(Stored data)

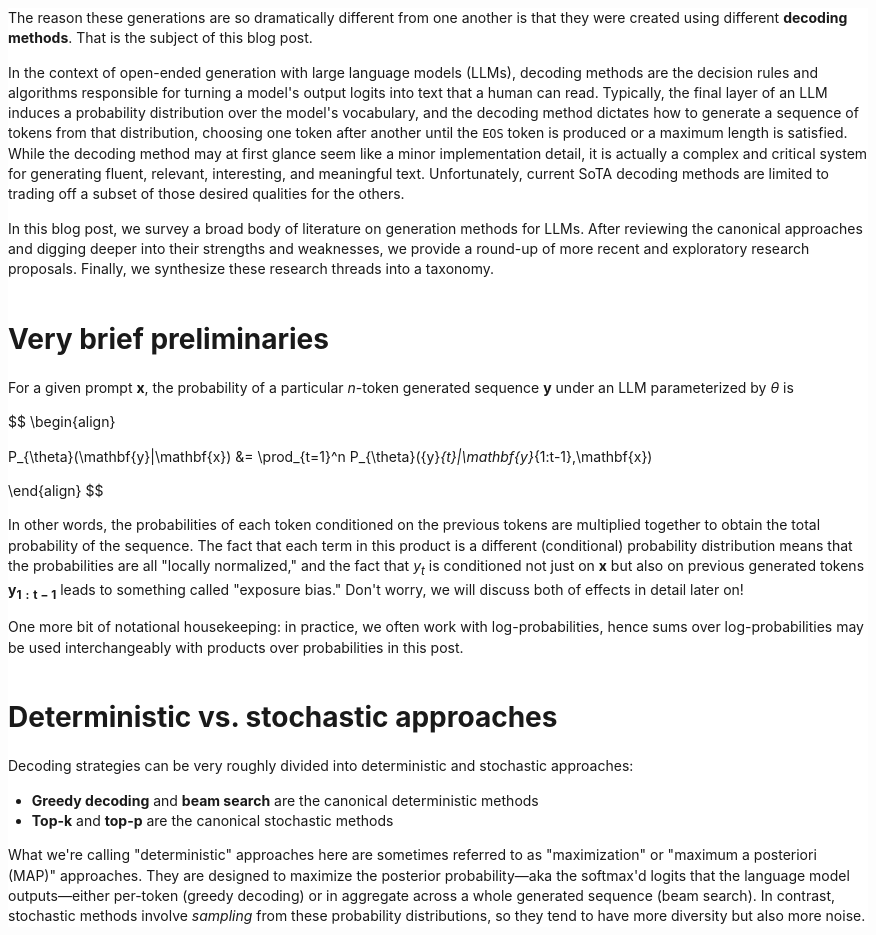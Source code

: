 The reason these generations are so dramatically different from one another is that they were created using different **decoding methods**. That is the subject of this blog post.

In the context of open-ended generation with large language models (LLMs), decoding methods are the decision rules and algorithms responsible for turning a model's output logits into text that a human can read. Typically, the final layer of an LLM induces a probability distribution over the model's vocabulary, and the decoding method dictates how to generate a sequence of tokens from that distribution, choosing one token after another until the `EOS` token is produced or a maximum length is satisfied. While the decoding method may at first glance seem like a minor implementation detail, it is actually a complex and critical system for generating fluent, relevant, interesting, and meaningful text. Unfortunately, current SoTA decoding methods are limited to trading off a subset of those desired qualities for the others. 

In this blog post, we survey a broad body of literature on generation methods for LLMs. After reviewing the canonical approaches and digging deeper into their strengths and weaknesses, we provide a round-up of more recent and exploratory research proposals. Finally, we synthesize these research threads into a taxonomy.

# Very brief preliminaries

For a given prompt $\mathbf{x}$, the probability of a particular $n$-token generated sequence $\mathbf{y}$ under an LLM parameterized by $\theta$ is

$$
\begin{align}

P_{\theta}(\mathbf{y}|\mathbf{x}) &= \prod_{t=1}^n P_{\theta}({y}_{t}|\mathbf{y}_{1:t-1},\mathbf{x})

\end{align}
$$

In other words, the probabilities of each token conditioned on the previous tokens are multiplied together to obtain the total probability of the sequence. The fact that each term in this product is a different (conditional) probability distribution means that the probabilities are all "locally normalized," and the fact that $y_t$ is conditioned not just on $\mathbf{x}$ but also on previous generated tokens $\mathbf{y_{1:t-1}}$ leads to something called "exposure bias." Don't worry, we will discuss both of effects in detail later on!

One more bit of notational housekeeping: in practice, we often work with log-probabilities, hence sums over log-probabilities may be used interchangeably with products over probabilities in this post.

# Deterministic vs. stochastic approaches

Decoding strategies can be very roughly divided into deterministic and stochastic approaches:

- **Greedy decoding** and **beam search** are the canonical deterministic methods
- **Top-k** and **top-p** are the canonical stochastic methods

What we're calling "deterministic" approaches here are sometimes referred to as "maximization" or "maximum a posteriori (MAP)" approaches. They are designed to maximize the posterior probability—aka the softmax'd logits that the language model outputs—either per-token (greedy decoding) or in aggregate across a whole generated sequence (beam search). In contrast, stochastic methods involve *sampling* from these probability distributions, so they tend to have more diversity but also more noise.
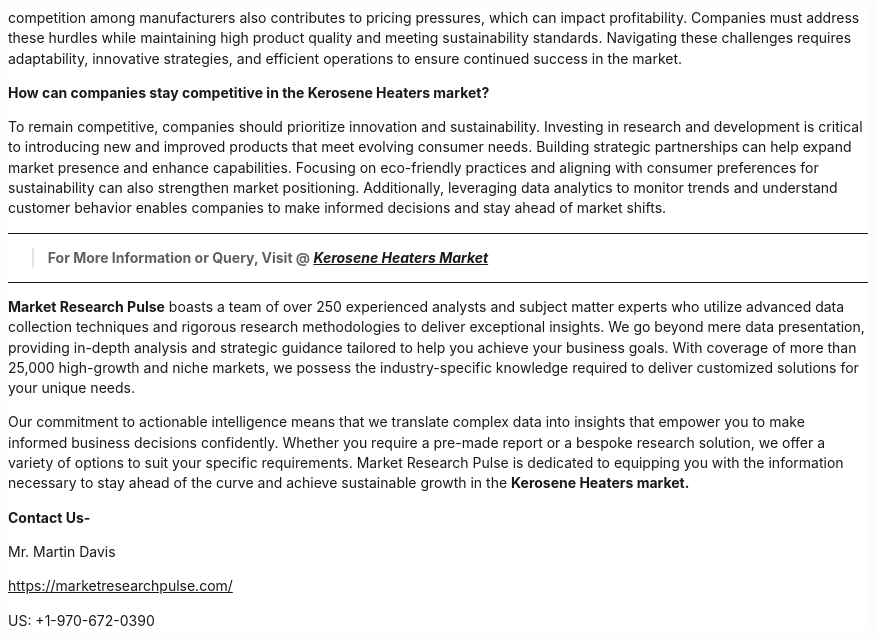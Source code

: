 competition among manufacturers also contributes to pricing pressures, which can impact profitability. Companies must address these hurdles while maintaining high product quality and meeting sustainability standards. Navigating these challenges requires adaptability, innovative strategies, and efficient operations to ensure continued success in the market.</p><p><strong>How can companies stay competitive in the Kerosene Heaters market?</strong></p><p>To remain competitive, companies should prioritize innovation and sustainability. Investing in research and development is critical to introducing new and improved products that meet evolving consumer needs. Building strategic partnerships can help expand market presence and enhance capabilities. Focusing on eco-friendly practices and aligning with consumer preferences for sustainability can also strengthen market positioning. Additionally, leveraging data analytics to monitor trends and understand customer behavior enables companies to make informed decisions and stay ahead of market shifts.</p><hr /><blockquote><p><strong>For More Information or Query, Visit @&nbsp;<em><a href="https://marketresearchpulse.com/report/92518/kerosene-heaters-market?utm_source=Linkedin&utm_medium=0111">Kerosene Heaters Market</a></em></strong></p></blockquote><hr /><p><strong>Market Research Pulse</strong> boasts a team of over 250 experienced analysts and subject matter experts who utilize advanced data collection techniques and rigorous research methodologies to deliver exceptional insights. We go beyond mere data presentation, providing in-depth analysis and strategic guidance tailored to help you achieve your business goals. With coverage of more than 25,000 high-growth and niche markets, we possess the industry-specific knowledge required to deliver customized solutions for your unique needs.</p><p>Our commitment to actionable intelligence means that we translate complex data into insights that empower you to make informed business decisions confidently. Whether you require a pre-made report or a bespoke research solution, we offer a variety of options to suit your specific requirements. Market Research Pulse is dedicated to equipping you with the information necessary to stay ahead of the curve and achieve sustainable growth in the <strong>Kerosene Heaters market.</strong></p><p><strong>Contact Us-</strong></p><p>Mr. Martin Davis</p><p>https://marketresearchpulse.com/</p><p>US: +1-970-672-0390</p>
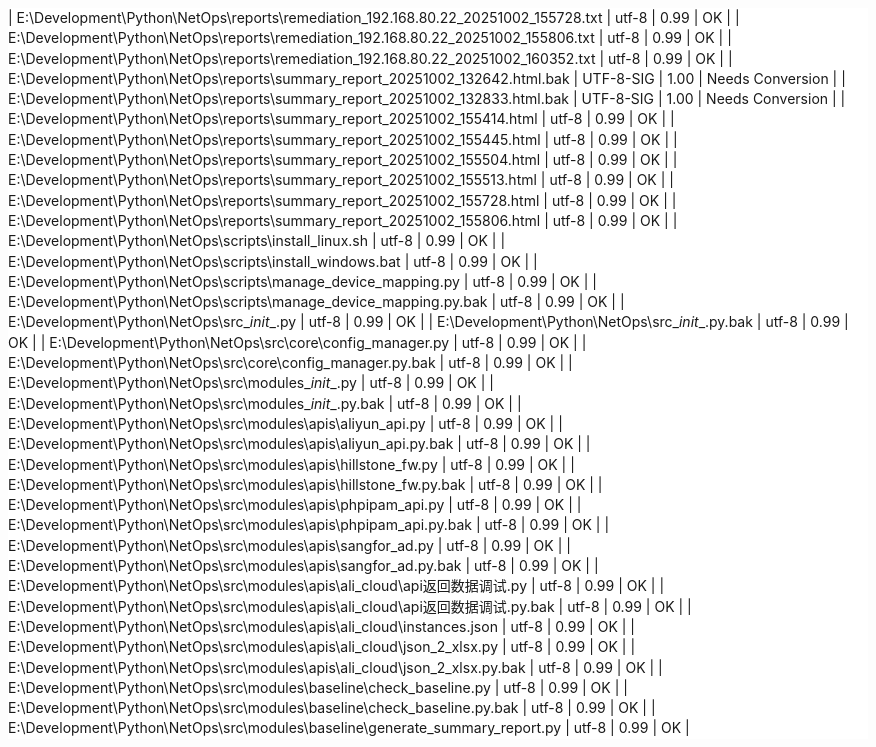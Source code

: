 | E:\Development\Python\NetOps\reports\remediation_192.168.80.22_20251002_155728.txt | utf-8 | 0.99 | OK |
| E:\Development\Python\NetOps\reports\remediation_192.168.80.22_20251002_155806.txt | utf-8 | 0.99 | OK |
| E:\Development\Python\NetOps\reports\remediation_192.168.80.22_20251002_160352.txt | utf-8 | 0.99 | OK |
| E:\Development\Python\NetOps\reports\summary_report_20251002_132642.html.bak | UTF-8-SIG | 1.00 | Needs Conversion |
| E:\Development\Python\NetOps\reports\summary_report_20251002_132833.html.bak | UTF-8-SIG | 1.00 | Needs Conversion |
| E:\Development\Python\NetOps\reports\summary_report_20251002_155414.html | utf-8 | 0.99 | OK |
| E:\Development\Python\NetOps\reports\summary_report_20251002_155445.html | utf-8 | 0.99 | OK |
| E:\Development\Python\NetOps\reports\summary_report_20251002_155504.html | utf-8 | 0.99 | OK |
| E:\Development\Python\NetOps\reports\summary_report_20251002_155513.html | utf-8 | 0.99 | OK |
| E:\Development\Python\NetOps\reports\summary_report_20251002_155728.html | utf-8 | 0.99 | OK |
| E:\Development\Python\NetOps\reports\summary_report_20251002_155806.html | utf-8 | 0.99 | OK |
| E:\Development\Python\NetOps\scripts\install_linux.sh | utf-8 | 0.99 | OK |
| E:\Development\Python\NetOps\scripts\install_windows.bat | utf-8 | 0.99 | OK |
| E:\Development\Python\NetOps\scripts\manage_device_mapping.py | utf-8 | 0.99 | OK |
| E:\Development\Python\NetOps\scripts\manage_device_mapping.py.bak | utf-8 | 0.99 | OK |
| E:\Development\Python\NetOps\src\__init__.py | utf-8 | 0.99 | OK |
| E:\Development\Python\NetOps\src\__init__.py.bak | utf-8 | 0.99 | OK |
| E:\Development\Python\NetOps\src\core\config_manager.py | utf-8 | 0.99 | OK |
| E:\Development\Python\NetOps\src\core\config_manager.py.bak | utf-8 | 0.99 | OK |
| E:\Development\Python\NetOps\src\modules\__init__.py | utf-8 | 0.99 | OK |
| E:\Development\Python\NetOps\src\modules\__init__.py.bak | utf-8 | 0.99 | OK |
| E:\Development\Python\NetOps\src\modules\apis\aliyun_api.py | utf-8 | 0.99 | OK |
| E:\Development\Python\NetOps\src\modules\apis\aliyun_api.py.bak | utf-8 | 0.99 | OK |
| E:\Development\Python\NetOps\src\modules\apis\hillstone_fw.py | utf-8 | 0.99 | OK |
| E:\Development\Python\NetOps\src\modules\apis\hillstone_fw.py.bak | utf-8 | 0.99 | OK |
| E:\Development\Python\NetOps\src\modules\apis\phpipam_api.py | utf-8 | 0.99 | OK |
| E:\Development\Python\NetOps\src\modules\apis\phpipam_api.py.bak | utf-8 | 0.99 | OK |
| E:\Development\Python\NetOps\src\modules\apis\sangfor_ad.py | utf-8 | 0.99 | OK |
| E:\Development\Python\NetOps\src\modules\apis\sangfor_ad.py.bak | utf-8 | 0.99 | OK |
| E:\Development\Python\NetOps\src\modules\apis\ali_cloud\api返回数据调试.py | utf-8 | 0.99 | OK |
| E:\Development\Python\NetOps\src\modules\apis\ali_cloud\api返回数据调试.py.bak | utf-8 | 0.99 | OK |
| E:\Development\Python\NetOps\src\modules\apis\ali_cloud\instances.json | utf-8 | 0.99 | OK |
| E:\Development\Python\NetOps\src\modules\apis\ali_cloud\json_2_xlsx.py | utf-8 | 0.99 | OK |
| E:\Development\Python\NetOps\src\modules\apis\ali_cloud\json_2_xlsx.py.bak | utf-8 | 0.99 | OK |
| E:\Development\Python\NetOps\src\modules\baseline\check_baseline.py | utf-8 | 0.99 | OK |
| E:\Development\Python\NetOps\src\modules\baseline\check_baseline.py.bak | utf-8 | 0.99 | OK |
| E:\Development\Python\NetOps\src\modules\baseline\generate_summary_report.py | utf-8 | 0.99 | OK |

#### Exercise goal:
Copy each line of the data that contains the word "api返回数据调试".

#### Answer to the problem:
| E:\Development\Python\NetOps\src\modules\apis\ali_cloud\api返回数据调试.py | utf-8 | 0.99 | OK |
| E:\Development\Python\NetOps\src\modules\apis\ali_cloud\api返回数据调试.py.bak | utf-8 | 0.99 | OK |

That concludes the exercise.